The recruitment of patients through patient organizations might be seen as a limitation of this study, as it could result in the exclusion of patients at the more or less severe end of the spectrum. However, the demographic and clinical characteristics of our study population show that patients were included across the entire spectrum of adult Pompe disease. Although the SF-36 is a generic instrument that may not necessarily cover all the domains that are relevant in Pompe disease, we chose to use it because it is readily available and is also widely used in many different disorders. While more comprehensive information could be derived by using a disease-specific scale such as the R-Pact (van der Beek et al 2013), the R-Pact was not available when the survey was started.

Because patients’ perceptions of their health-related quality of life and participation in daily life can provide important information about the impact of a disease on patients’ lives, they are increasingly used in clinical research and practice. In 2006, the Food and Drug Administration (FDA) and The European Agency for the Evaluation of Medicinal Products (EMEA) both acknowledged the importance of such outcomes (US. FDA 2009; European Medicine Agency 2004). In the study of Pompe disease, the chronic progressive character of the disease means that patients will probably need lifelong therapy. While patients’ lives might be negatively affected by the possible burden of bi-weekly infusions, our results show that this burden is outweighed by the positive effects of ERT.

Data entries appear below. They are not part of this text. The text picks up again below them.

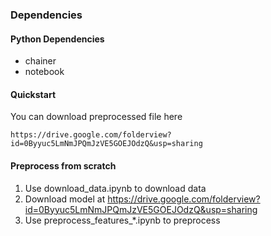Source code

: ### Dependencies

#### Python Dependencies

* chainer
* notebook

#### Quickstart

You can download preprocessed file here

    https://drive.google.com/folderview?id=0Byyuc5LmNmJPQmJzVE5GOEJOdzQ&usp=sharing

#### Preprocess from scratch

1. Use download_data.ipynb to download data
2. Download model at https://drive.google.com/folderview?id=0Byyuc5LmNmJPQmJzVE5GOEJOdzQ&usp=sharing
3. Use preprocess_features_*.ipynb to preprocess


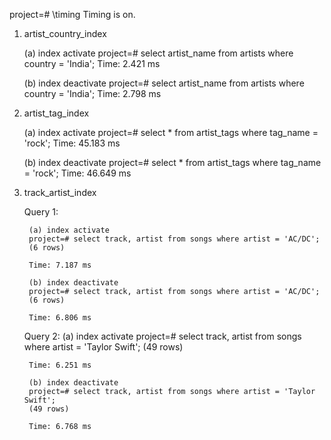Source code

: project=# \timing 
Timing is on.

1) artist_country_index
    
	(a) index activate
	project=# select artist_name from artists where country = 'India';
	Time: 2.421 ms
	
	(b) index deactivate
	project=# select artist_name from artists where country = 'India';
	Time: 2.798 ms


2) artist_tag_index
   
	(a) index activate
	project=# select * from artist_tags where tag_name = 'rock';
	Time: 45.183 ms

	(b) index deactivate
	project=# select * from artist_tags where tag_name = 'rock';
	Time: 46.649 ms


3) track_artist_index

	Query 1:

		(a) index activate
		project=# select track, artist from songs where artist = 'AC/DC';
		(6 rows)

		Time: 7.187 ms

		(b) index deactivate
		project=# select track, artist from songs where artist = 'AC/DC';
		(6 rows)

		Time: 6.806 ms

	Query 2:
		(a) index activate
		project=# select track, artist from songs where artist = 'Taylor Swift';
		(49 rows)

		Time: 6.251 ms

		(b) index deactivate
		project=# select track, artist from songs where artist = 'Taylor Swift';
		(49 rows)

		Time: 6.768 ms

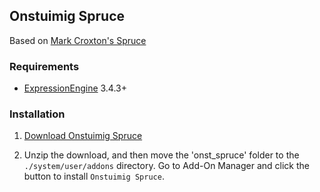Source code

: ## Onstuimig Spruce

Based on [Mark Croxton's Spruce](https://github.com/croxton/spruce)

### Requirements

* [ExpressionEngine](https://ellislab.com/expressionengine) 3.4.3+

### Installation

1. [Download Onstuimig Spruce](https://github.com/onstuimig/onst_spruce/archive/master.zip)

2. Unzip the download, and then move the 'onst_spruce' folder to the `./system/user/addons` directory. Go to Add-On Manager and click the button to install `Onstuimig Spruce`.
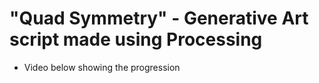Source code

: # "Quad Symmetry" - Generative Art script made using Processing 
- Video below showing the progression
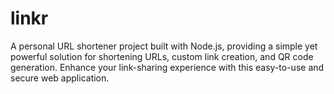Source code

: # linkr
A personal URL shortener project built with Node.js, providing a simple yet powerful solution for shortening URLs, custom link creation, and QR code generation. Enhance your link-sharing experience with this easy-to-use and secure web application.
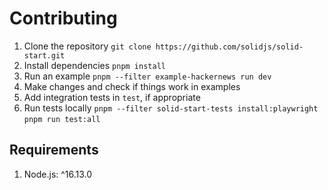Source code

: # Contributing

1. Clone the repository
   `git clone https://github.com/solidjs/solid-start.git`
2. Install dependencies
   `pnpm install`
3. Run an example
   `pnpm --filter example-hackernews run dev`
4. Make changes and check if things work in examples
5. Add integration tests in `test`, if appropriate
6. Run tests locally
   `pnpm --filter solid-start-tests install:playwright`
   `pnpm run test:all`

## Requirements

1. Node.js: ^16.13.0
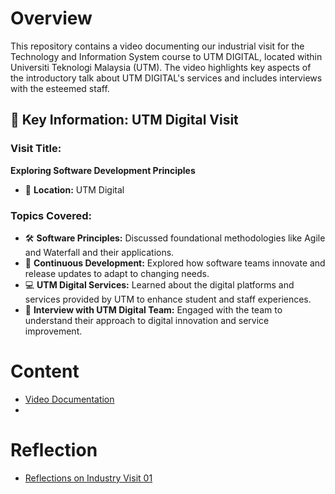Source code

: # Overview
This repository contains a video documenting our industrial visit for the Technology and Information System course to UTM DIGITAL, located within Universiti Teknologi Malaysia (UTM). 
The video highlights key aspects of the introductory talk about UTM DIGITAL's services and includes interviews with the esteemed staff.

## 🌟 Key Information: UTM Digital Visit  
### **Visit Title:**  
**Exploring Software Development Principles**  
- 📍 **Location:** UTM Digital  

### **Topics Covered:**  
- 🛠️ **Software Principles:** Discussed foundational methodologies like Agile and Waterfall and their applications.  
- 🔄 **Continuous Development:** Explored how software teams innovate and release updates to adapt to changing needs.  
- 💻 **UTM Digital Services:** Learned about the digital platforms and services provided by UTM to enhance student and staff experiences.  
- 🎤 **Interview with UTM Digital Team:** Engaged with the team to understand their approach to digital innovation and service improvement.  

# Content
- [Video Documentation](https://github.com/Leena17111/IndustrialVisit01-UTMDIGITAL-Group4/blob/main/INDUSTRIALVISIT01-UTMDIGITAL-GRP4SEC7%20(1).mp4)
- 
# Reflection
- [Reflections on Industry Visit 01](./reflection.md)

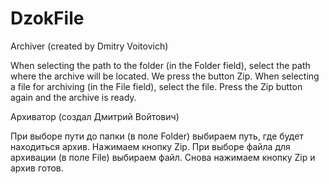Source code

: # DzokFile

Archiver (created by Dmitry Voitovich)

When selecting the path to the folder (in the Folder field), select the path where the archive will be located. We press the button Zip.
When selecting a file for archiving (in the File field), select the file. Press the Zip button again and the archive is ready.


Архиватор (создал Дмитрий Войтович)

При выборе пути до папки (в поле Folder) выбираем путь, где будет находиться архив. Нажимаем кнопку Zip.
При выборе файла для архивации (в поле File) выбираем файл. Снова нажимаем кнопку Zip и архив готов.
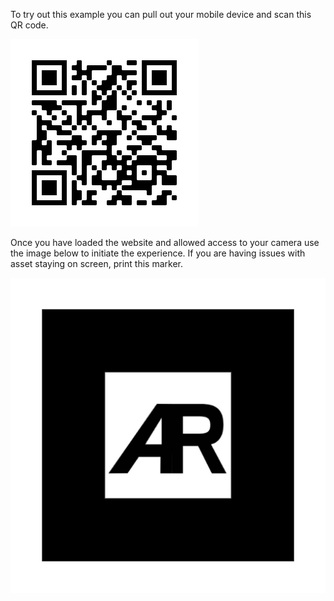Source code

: To try out this example you can pull out your mobile device and scan this QR code. 

<img style="text-align:center" src="https://raw.githubusercontent.com/charlie5610/AR-Example/master/assets/frame.png">

Once you have loaded the website and allowed access to your camera use the image below to initiate the experience. If you are having issues with asset staying on screen, print this marker.



<img style="text-align:center" src="https://raw.githubusercontent.com/charlie5610/AR-Example/master/assets/default-marker.png">



<style type="text/css">
  img {
    text-align:center;
  }
</style>

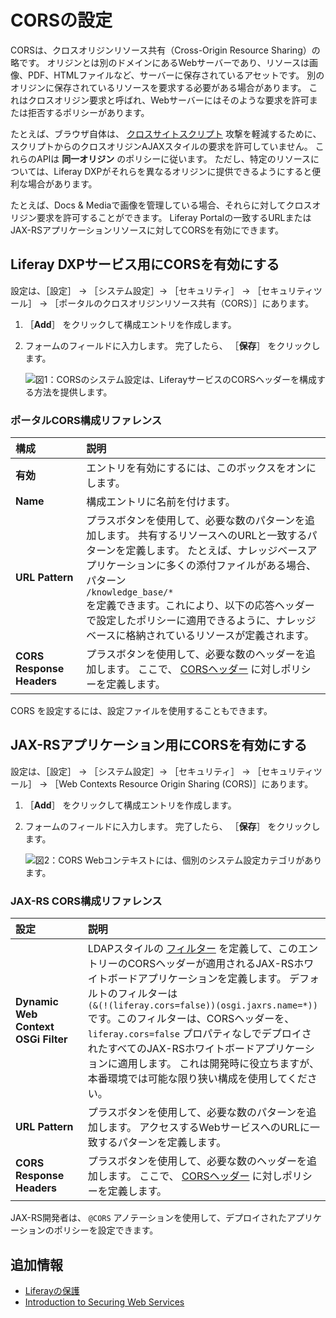 # CORSの設定

CORSは、クロスオリジンリソース共有（Cross-Origin Resource Sharing）の略です。 オリジンとは別のドメインにあるWebサーバーであり、リソースは画像、PDF、HTMLファイルなど、サーバーに保存されているアセットです。 別のオリジンに保存されているリソースを要求する必要がある場合があります。 これはクロスオリジン要求と呼ばれ、Webサーバーにはそのような要求を許可または拒否するポリシーがあります。

たとえば、ブラウザ自体は、 [クロスサイトスクリプト](https://en.wikipedia.org/wiki/Cross-site_scripting) 攻撃を軽減するために、スクリプトからのクロスオリジンAJAXスタイルの要求を許可していません。 これらのAPIは **同一オリジン** のポリシーに従います。 ただし、特定のリソースについては、Liferay DXPがそれらを異なるオリジンに提供できるようにすると便利な場合があります。

たとえば、Docs & Mediaで画像を管理している場合、それらに対してクロスオリジン要求を許可することができます。 Liferay Portalの一致するURLまたはJAX-RSアプリケーションリソースに対してCORSを有効にできます。

<a name="enabling-cors-for-liferay-dxp-services" />

## Liferay DXPサービス用にCORSを有効にする

設定は、［設定］ &rarr; ［システム設定］&rarr; ［セキュリティ］ &rarr; ［セキュリティツール］ &rarr; ［ポータルのクロスオリジンリソース共有（CORS）］にあります。

1. ［**Add**］ をクリックして構成エントリを作成します。
1. フォームのフィールドに入力します。 完了したら、 ［**保存**］ をクリックします。

    ![図1：CORSのシステム設定は、LiferayサービスのCORSヘッダーを構成する方法を提供します。](./setting-up-cors/images/01.png)

### ポータルCORS構成リファレンス

| 構成                        | 説明                                                                                                                                                                                                                |
| :--- | :--- |
| **有効** | エントリを有効にするには、このボックスをオンにします。                                                                                                                                                                                       |
| **Name** | 構成エントリに名前を付けます。                                                                                                                                                                                                   |
| **URL Pattern** | プラスボタンを使用して、必要な数のパターンを追加します。 共有するリソースへのURLと一致するパターンを定義します。 たとえば、ナレッジベースアプリケーションに多くの添付ファイルがある場合、パターン<br> `/knowledge_base/*` <br>を定義できます。これにより、以下の応答ヘッダーで設定したポリシーに適用できるように、ナレッジベースに格納されているリソースが定義されます。 |
| **CORS Response Headers** | プラスボタンを使用して、必要な数のヘッダーを追加します。 ここで、 [CORSヘッダー](https://developer.mozilla.org/en-US/docs/Web/HTTP/Headers#CORS) に対しポリシーを定義します。                                                                                         |

CORS を設定するには、設定ファイルを使用することもできます。

<a name="enabling-cors-for-jax-rs-applications" />

## JAX-RSアプリケーション用にCORSを有効にする

設定は、［設定］ &rarr; ［システム設定］&rarr; ［セキュリティ］ &rarr; ［セキュリティツール］ &rarr; ［Web Contexts Resource Origin Sharing (CORS)］にあります。

1. ［**Add**］ をクリックして構成エントリを作成します。
1. フォームのフィールドに入力します。 完了したら、 ［**保存**］ をクリックします。

    ![図2：CORS Webコンテキストには、個別のシステム設定カテゴリがあります。](./setting-up-cors/images/02.png)

### JAX-RS CORS構成リファレンス

| 設定                                  | 説明                                                                                                                                                                                                                                                                                                                                                                            |
| :--- | :--- |
| **Dynamic Web Context OSGi Filter** | LDAPスタイルの [フィルター](https://osgi.org/specification/osgi.cmpn/7.0.0/service.http.whiteboard.html) を定義して、このエントリーのCORSヘッダーが適用されるJAX-RSホワイトボードアプリケーションを定義します。 デフォルトのフィルターは<br> `(&(!(liferay.cors=false))(osgi.jaxrs.name=*))` <br>です。このフィルターは、CORSヘッダーを、`liferay.cors=false` プロパティなしでデプロイされたすべてのJAX-RSホワイトボードアプリケーションに適用します。 これは開発時に役立ちますが、本番環境では可能な限り狭い構成を使用してください。 |
| **URL Pattern** | プラスボタンを使用して、必要な数のパターンを追加します。 アクセスするWebサービスへのURLに一致するパターンを定義します。                                                                                                                                                                                                                                                                                                               |
| **CORS Response Headers** | プラスボタンを使用して、必要な数のヘッダーを追加します。 ここで、 [CORSヘッダー](https://developer.mozilla.org/en-US/docs/Web/HTTP/Headers#CORS) に対しポリシーを定義します。                                                                                                                                                                                                                                                     |

JAX-RS開発者は、 `@CORS` アノテーションを使用して、デプロイされたアプリケーションのポリシーを設定できます。

<a name="additional-information" />

## 追加情報

* [Liferayの保護](../../securing-liferay.md)
* [Introduction to Securing Web Services](../securing-web-services.md)
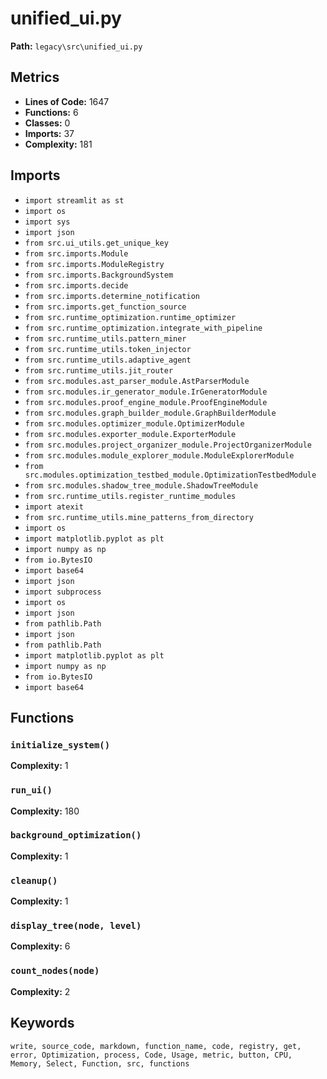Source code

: # unified_ui.py

**Path:** `legacy\src\unified_ui.py`

## Metrics

- **Lines of Code:** 1647
- **Functions:** 6
- **Classes:** 0
- **Imports:** 37
- **Complexity:** 181

## Imports

- `import streamlit as st`
- `import os`
- `import sys`
- `import json`
- `from src.ui_utils.get_unique_key`
- `from src.imports.Module`
- `from src.imports.ModuleRegistry`
- `from src.imports.BackgroundSystem`
- `from src.imports.decide`
- `from src.imports.determine_notification`
- `from src.imports.get_function_source`
- `from src.runtime_optimization.runtime_optimizer`
- `from src.runtime_optimization.integrate_with_pipeline`
- `from src.runtime_utils.pattern_miner`
- `from src.runtime_utils.token_injector`
- `from src.runtime_utils.adaptive_agent`
- `from src.runtime_utils.jit_router`
- `from src.modules.ast_parser_module.AstParserModule`
- `from src.modules.ir_generator_module.IrGeneratorModule`
- `from src.modules.proof_engine_module.ProofEngineModule`
- `from src.modules.graph_builder_module.GraphBuilderModule`
- `from src.modules.optimizer_module.OptimizerModule`
- `from src.modules.exporter_module.ExporterModule`
- `from src.modules.project_organizer_module.ProjectOrganizerModule`
- `from src.modules.module_explorer_module.ModuleExplorerModule`
- `from src.modules.optimization_testbed_module.OptimizationTestbedModule`
- `from src.modules.shadow_tree_module.ShadowTreeModule`
- `from src.runtime_utils.register_runtime_modules`
- `import atexit`
- `from src.runtime_utils.mine_patterns_from_directory`
- `import os`
- `import matplotlib.pyplot as plt`
- `import numpy as np`
- `from io.BytesIO`
- `import base64`
- `import json`
- `import subprocess`
- `import os`
- `import json`
- `from pathlib.Path`
- `import json`
- `from pathlib.Path`
- `import matplotlib.pyplot as plt`
- `import numpy as np`
- `from io.BytesIO`
- `import base64`

## Functions

### `initialize_system()`

**Complexity:** 1

### `run_ui()`

**Complexity:** 180

### `background_optimization()`

**Complexity:** 1

### `cleanup()`

**Complexity:** 1

### `display_tree(node, level)`

**Complexity:** 6

### `count_nodes(node)`

**Complexity:** 2

## Keywords

`write, source_code, markdown, function_name, code, registry, get, error, Optimization, process, Code, Usage, metric, button, CPU, Memory, Select, Function, src, functions`

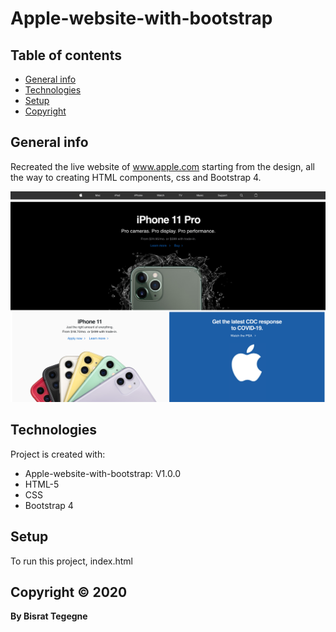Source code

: # Apple-website-with-bootstrap

## Table of contents
* [General info](#general-info)
* [Technologies](#technologies)
* [Setup](#setup)
* [Copyright](#Copyright)

## General info
Recreated the live website of www.apple.com starting from the design, all the way to creating HTML components, css and Bootstrap 4.

<img src="/images/Screen1.png">

  
  
## Technologies
Project is created with:
* Apple-website-with-bootstrap: V1.0.0
* HTML-5
* CSS
* Bootstrap 4



	
## Setup
To run this project, index.html

## Copyright © 2020 
**By Bisrat Tegegne**
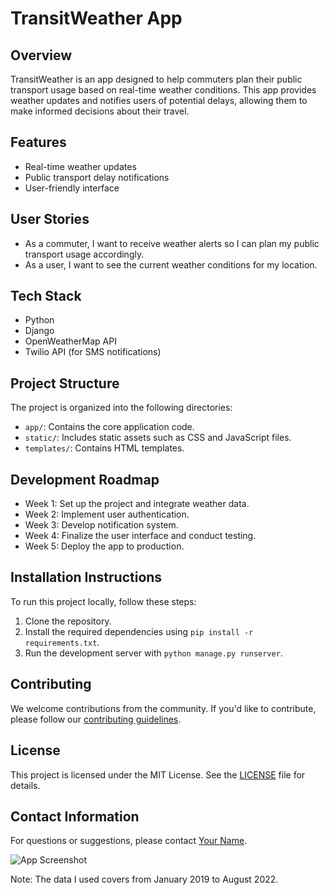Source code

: # TransitWeather App

## Overview

TransitWeather is an app designed to help commuters plan their public transport usage based on real-time weather conditions. This app provides weather updates and notifies users of potential delays, allowing them to make informed decisions about their travel.

## Features

- Real-time weather updates
- Public transport delay notifications
- User-friendly interface

## User Stories

- As a commuter, I want to receive weather alerts so I can plan my public transport usage accordingly.
- As a user, I want to see the current weather conditions for my location.

## Tech Stack

- Python
- Django
- OpenWeatherMap API
- Twilio API (for SMS notifications)

## Project Structure

The project is organized into the following directories:
- `app/`: Contains the core application code.
- `static/`: Includes static assets such as CSS and JavaScript files.
- `templates/`: Contains HTML templates.

## Development Roadmap

- Week 1: Set up the project and integrate weather data.
- Week 2: Implement user authentication.
- Week 3: Develop notification system.
- Week 4: Finalize the user interface and conduct testing.
- Week 5: Deploy the app to production.

## Installation Instructions

To run this project locally, follow these steps:

1. Clone the repository.
2. Install the required dependencies using `pip install -r requirements.txt`.
3. Run the development server with `python manage.py runserver`.

## Contributing

We welcome contributions from the community. If you'd like to contribute, please follow our [contributing guidelines](CONTRIBUTING.md).

## License

This project is licensed under the MIT License. See the [LICENSE](LICENSE) file for details.

## Contact Information

For questions or suggestions, please contact [Your Name](mailto:your.email@example.com).

![App Screenshot](/screenshots/screenshot.png)





Note: The data I used covers from January 2019 to August 2022.
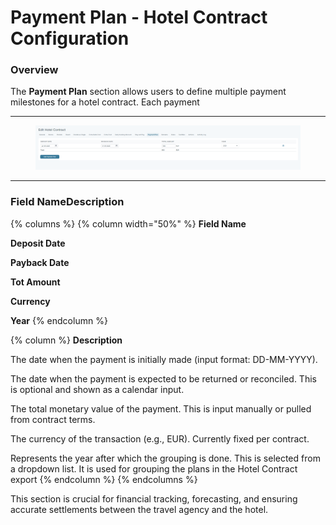 # Payment Plan - Hotel Contract Configuration

### Overview

The **Payment Plan** section allows users to define multiple payment milestones for a hotel contract. Each payment

***

<figure><img src="../.gitbook/assets/image (2) (1) (1) (1).png" alt=""><figcaption></figcaption></figure>

***

### Field NameDescription

{% columns %}
{% column width="50%" %}
**Field Name**

**Deposit Date**



**Payback Date**



**Tot Amount**



**Currency**



**Year**
{% endcolumn %}

{% column %}
**Description**

The date when the payment is initially made (input format: DD-MM-YYYY).

The date when the payment is expected to be returned or reconciled. This is optional and shown as a calendar input.

The total monetary value of the payment. This is input manually or pulled from contract terms.

The currency of the transaction (e.g., EUR). Currently fixed per contract.

Represents the year after which the grouping is done. This is selected from a dropdown list. It is used for grouping the plans in the Hotel Contract export
{% endcolumn %}
{% endcolumns %}



This section is crucial for financial tracking, forecasting, and ensuring accurate settlements between the travel agency and the hotel.
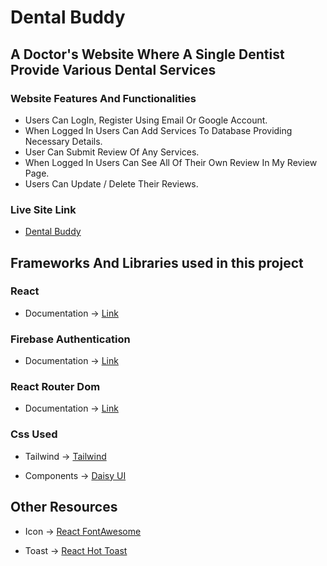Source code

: # Dental Buddy

## A Doctor's Website Where A Single Dentist Provide Various Dental Services

### Website Features And Functionalities
* Users Can LogIn, Register Using Email Or Google Account.
* When Logged In Users Can Add Services To Database Providing Necessary Details.
* User Can Submit Review Of Any Services.
* When Logged In Users Can See All Of Their  Own Review In My Review Page.
* Users Can Update / Delete Their Reviews.

### Live Site Link
* [Dental Buddy](https://dental-buddy.web.app/)


## Frameworks And Libraries used in this project


### React
* Documentation -> [Link](https://reactjs.org/)

### Firebase Authentication
* Documentation -> [Link](https://firebase.google.com/)

### React Router Dom 
* Documentation -> [Link](https://reactrouter.com/en/main/start/overview)


### Css  Used 
* Tailwind -> [Tailwind](https://tailwindcss.com/)

* Components ->  [Daisy UI](https://daisyui.com/)



## Other Resources
* Icon -> [React FontAwesome](https://fontawesome.com/v5/docs/web/use-with/react)

* Toast -> [React Hot Toast](https://react-hot-toast.com/)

In conclusion ERT positively affects quality of life and participation in daily life of adult Pompe patients. Before treatment, physical health status and participation declined progressively. After the start of ERT, both stabilized. The effect on physical health status seemed to be greatest in the first two years after ERT. The mental-health status of these patients did not seem to be affected. These results reinforce the evidence available on the efficacy of ERT, showing that as well as its beneficial effect on muscle strength, pulmonary function and survival, ERT also improves patients’ perceived participation and quality of life.